(EXERCISE GOAL): Given the entries that follow, write out exactly the lines starting at the one containing "- Must be aligned before Sprint Planning" and ending at the one containing "- If you run", both ends included, and only those.

BEGIN RECORD EXCERPTS

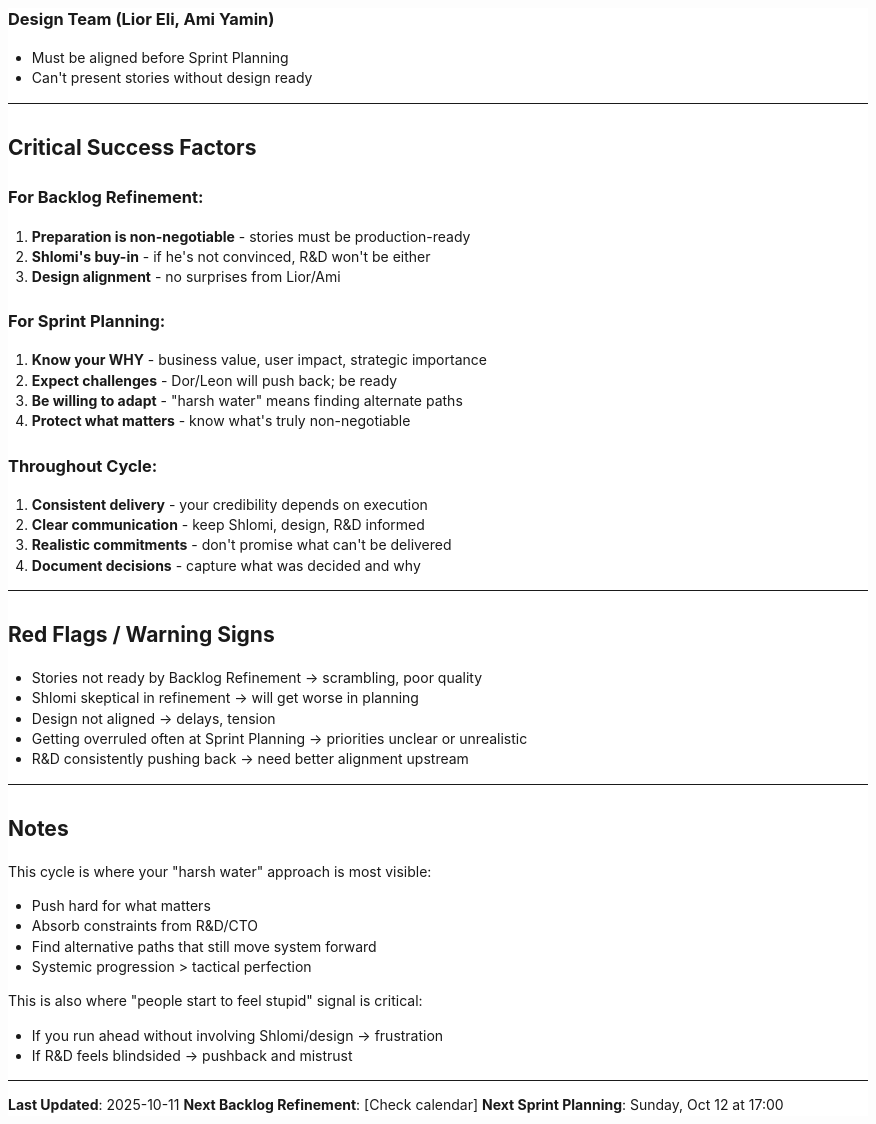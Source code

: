 ### Design Team (Lior Eli, Ami Yamin)
- Must be aligned before Sprint Planning
- Can't present stories without design ready

---

## Critical Success Factors

### For Backlog Refinement:
1. **Preparation is non-negotiable** - stories must be production-ready
2. **Shlomi's buy-in** - if he's not convinced, R&D won't be either
3. **Design alignment** - no surprises from Lior/Ami

### For Sprint Planning:
1. **Know your WHY** - business value, user impact, strategic importance
2. **Expect challenges** - Dor/Leon will push back; be ready
3. **Be willing to adapt** - "harsh water" means finding alternate paths
4. **Protect what matters** - know what's truly non-negotiable

### Throughout Cycle:
1. **Consistent delivery** - your credibility depends on execution
2. **Clear communication** - keep Shlomi, design, R&D informed
3. **Realistic commitments** - don't promise what can't be delivered
4. **Document decisions** - capture what was decided and why

---

## Red Flags / Warning Signs

- Stories not ready by Backlog Refinement → scrambling, poor quality
- Shlomi skeptical in refinement → will get worse in planning
- Design not aligned → delays, tension
- Getting overruled often at Sprint Planning → priorities unclear or unrealistic
- R&D consistently pushing back → need better alignment upstream

---

## Notes

This cycle is where your "harsh water" approach is most visible:
- Push hard for what matters
- Absorb constraints from R&D/CTO
- Find alternative paths that still move system forward
- Systemic progression > tactical perfection

This is also where "people start to feel stupid" signal is critical:
- If you run ahead without involving Shlomi/design → frustration
- If R&D feels blindsided → pushback and mistrust

---

**Last Updated**: 2025-10-11
**Next Backlog Refinement**: [Check calendar]
**Next Sprint Planning**: Sunday, Oct 12 at 17:00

END RECORD EXCERPTS

(ANSWER FOR THE TASK):
- Must be aligned before Sprint Planning
- Can't present stories without design ready

---

## Critical Success Factors

### For Backlog Refinement:
1. **Preparation is non-negotiable** - stories must be production-ready
2. **Shlomi's buy-in** - if he's not convinced, R&D won't be either
3. **Design alignment** - no surprises from Lior/Ami

### For Sprint Planning:
1. **Know your WHY** - business value, user impact, strategic importance
2. **Expect challenges** - Dor/Leon will push back; be ready
3. **Be willing to adapt** - "harsh water" means finding alternate paths
4. **Protect what matters** - know what's truly non-negotiable

### Throughout Cycle:
1. **Consistent delivery** - your credibility depends on execution
2. **Clear communication** - keep Shlomi, design, R&D informed
3. **Realistic commitments** - don't promise what can't be delivered
4. **Document decisions** - capture what was decided and why

---

## Red Flags / Warning Signs

- Stories not ready by Backlog Refinement → scrambling, poor quality
- Shlomi skeptical in refinement → will get worse in planning
- Design not aligned → delays, tension
- Getting overruled often at Sprint Planning → priorities unclear or unrealistic
- R&D consistently pushing back → need better alignment upstream

---

## Notes

This cycle is where your "harsh water" approach is most visible:
- Push hard for what matters
- Absorb constraints from R&D/CTO
- Find alternative paths that still move system forward
- Systemic progression > tactical perfection

This is also where "people start to feel stupid" signal is critical:
- If you run ahead without involving Shlomi/design → frustration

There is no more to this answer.